### Provided records
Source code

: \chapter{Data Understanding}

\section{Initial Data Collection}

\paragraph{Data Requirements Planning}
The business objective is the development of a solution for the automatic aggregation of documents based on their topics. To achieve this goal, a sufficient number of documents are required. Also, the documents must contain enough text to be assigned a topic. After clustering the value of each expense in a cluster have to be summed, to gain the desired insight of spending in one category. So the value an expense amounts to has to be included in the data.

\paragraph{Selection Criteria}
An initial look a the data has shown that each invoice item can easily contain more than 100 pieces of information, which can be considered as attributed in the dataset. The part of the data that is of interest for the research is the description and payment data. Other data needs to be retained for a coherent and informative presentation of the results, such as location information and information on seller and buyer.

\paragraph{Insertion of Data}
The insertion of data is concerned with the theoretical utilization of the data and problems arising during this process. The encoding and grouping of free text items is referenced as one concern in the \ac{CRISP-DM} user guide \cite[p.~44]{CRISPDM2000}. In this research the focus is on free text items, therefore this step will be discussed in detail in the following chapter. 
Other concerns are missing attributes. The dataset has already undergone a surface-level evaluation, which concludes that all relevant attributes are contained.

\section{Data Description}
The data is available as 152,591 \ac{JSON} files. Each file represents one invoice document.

### Your assignment
Give again, word for word, every line from the one holding "The business objective" to the end of the data.

### Finished task
The business objective is the development of a solution for the automatic aggregation of documents based on their topics. To achieve this goal, a sufficient number of documents are required. Also, the documents must contain enough text to be assigned a topic. After clustering the value of each expense in a cluster have to be summed, to gain the desired insight of spending in one category. So the value an expense amounts to has to be included in the data.

\paragraph{Selection Criteria}
An initial look a the data has shown that each invoice item can easily contain more than 100 pieces of information, which can be considered as attributed in the dataset. The part of the data that is of interest for the research is the description and payment data. Other data needs to be retained for a coherent and informative presentation of the results, such as location information and information on seller and buyer.

\paragraph{Insertion of Data}
The insertion of data is concerned with the theoretical utilization of the data and problems arising during this process. The encoding and grouping of free text items is referenced as one concern in the \ac{CRISP-DM} user guide \cite[p.~44]{CRISPDM2000}. In this research the focus is on free text items, therefore this step will be discussed in detail in the following chapter. 
Other concerns are missing attributes. The dataset has already undergone a surface-level evaluation, which concludes that all relevant attributes are contained.

\section{Data Description}
The data is available as 152,591 \ac{JSON} files. Each file represents one invoice document.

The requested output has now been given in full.